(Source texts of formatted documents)
● ● ● ● ● ● ●
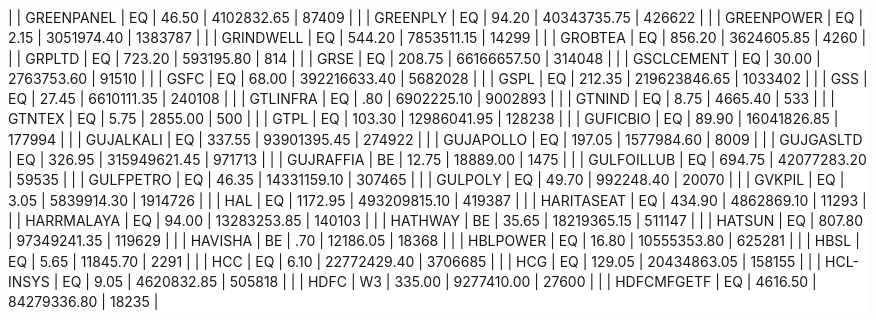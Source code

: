 |  | GREENPANEL | EQ | 46.50 | 4102832.65 | 87409 |
|  | GREENPLY | EQ | 94.20 | 40343735.75 | 426622 |
|  | GREENPOWER | EQ | 2.15 | 3051974.40 | 1383787 |
|  | GRINDWELL | EQ | 544.20 | 7853511.15 | 14299 |
|  | GROBTEA | EQ | 856.20 | 3624605.85 | 4260 |
|  | GRPLTD | EQ | 723.20 | 593195.80 | 814 |
|  | GRSE | EQ | 208.75 | 66166657.50 | 314048 |
|  | GSCLCEMENT | EQ | 30.00 | 2763753.60 | 91510 |
|  | GSFC | EQ | 68.00 | 392216633.40 | 5682028 |
|  | GSPL | EQ | 212.35 | 219623846.65 | 1033402 |
|  | GSS | EQ | 27.45 | 6610111.35 | 240108 |
|  | GTLINFRA | EQ | .80 | 6902225.10 | 9002893 |
|  | GTNIND | EQ | 8.75 | 4665.40 | 533 |
|  | GTNTEX | EQ | 5.75 | 2855.00 | 500 |
|  | GTPL | EQ | 103.30 | 12986041.95 | 128238 |
|  | GUFICBIO | EQ | 89.90 | 16041826.85 | 177994 |
|  | GUJALKALI | EQ | 337.55 | 93901395.45 | 274922 |
|  | GUJAPOLLO | EQ | 197.05 | 1577984.60 | 8009 |
|  | GUJGASLTD | EQ | 326.95 | 315949621.45 | 971713 |
|  | GUJRAFFIA | BE | 12.75 | 18889.00 | 1475 |
|  | GULFOILLUB | EQ | 694.75 | 42077283.20 | 59535 |
|  | GULFPETRO | EQ | 46.35 | 14331159.10 | 307465 |
|  | GULPOLY | EQ | 49.70 | 992248.40 | 20070 |
|  | GVKPIL | EQ | 3.05 | 5839914.30 | 1914726 |
|  | HAL | EQ | 1172.95 | 493209815.10 | 419387 |
|  | HARITASEAT | EQ | 434.90 | 4862869.10 | 11293 |
|  | HARRMALAYA | EQ | 94.00 | 13283253.85 | 140103 |
|  | HATHWAY | BE | 35.65 | 18219365.15 | 511147 |
|  | HATSUN | EQ | 807.80 | 97349241.35 | 119629 |
|  | HAVISHA | BE | .70 | 12186.05 | 18368 |
|  | HBLPOWER | EQ | 16.80 | 10555353.80 | 625281 |
|  | HBSL | EQ | 5.65 | 11845.70 | 2291 |
|  | HCC | EQ | 6.10 | 22772429.40 | 3706685 |
|  | HCG | EQ | 129.05 | 20434863.05 | 158155 |
|  | HCL-INSYS | EQ | 9.05 | 4620832.85 | 505818 |
|  | HDFC | W3 | 335.00 | 9277410.00 | 27600 |
|  | HDFCMFGETF | EQ | 4616.50 | 84279336.80 | 18235 |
● ● ● ● ● ● ●
**Your instructions:** From the line holding "93901395.45 | 274922 |" through the last line above, reproduce each line exactly and add nothing.

**Solution for this problem:**
|  | GUJALKALI | EQ | 337.55 | 93901395.45 | 274922 |
|  | GUJAPOLLO | EQ | 197.05 | 1577984.60 | 8009 |
|  | GUJGASLTD | EQ | 326.95 | 315949621.45 | 971713 |
|  | GUJRAFFIA | BE | 12.75 | 18889.00 | 1475 |
|  | GULFOILLUB | EQ | 694.75 | 42077283.20 | 59535 |
|  | GULFPETRO | EQ | 46.35 | 14331159.10 | 307465 |
|  | GULPOLY | EQ | 49.70 | 992248.40 | 20070 |
|  | GVKPIL | EQ | 3.05 | 5839914.30 | 1914726 |
|  | HAL | EQ | 1172.95 | 493209815.10 | 419387 |
|  | HARITASEAT | EQ | 434.90 | 4862869.10 | 11293 |
|  | HARRMALAYA | EQ | 94.00 | 13283253.85 | 140103 |
|  | HATHWAY | BE | 35.65 | 18219365.15 | 511147 |
|  | HATSUN | EQ | 807.80 | 97349241.35 | 119629 |
|  | HAVISHA | BE | .70 | 12186.05 | 18368 |
|  | HBLPOWER | EQ | 16.80 | 10555353.80 | 625281 |
|  | HBSL | EQ | 5.65 | 11845.70 | 2291 |
|  | HCC | EQ | 6.10 | 22772429.40 | 3706685 |
|  | HCG | EQ | 129.05 | 20434863.05 | 158155 |
|  | HCL-INSYS | EQ | 9.05 | 4620832.85 | 505818 |
|  | HDFC | W3 | 335.00 | 9277410.00 | 27600 |
|  | HDFCMFGETF | EQ | 4616.50 | 84279336.80 | 18235 |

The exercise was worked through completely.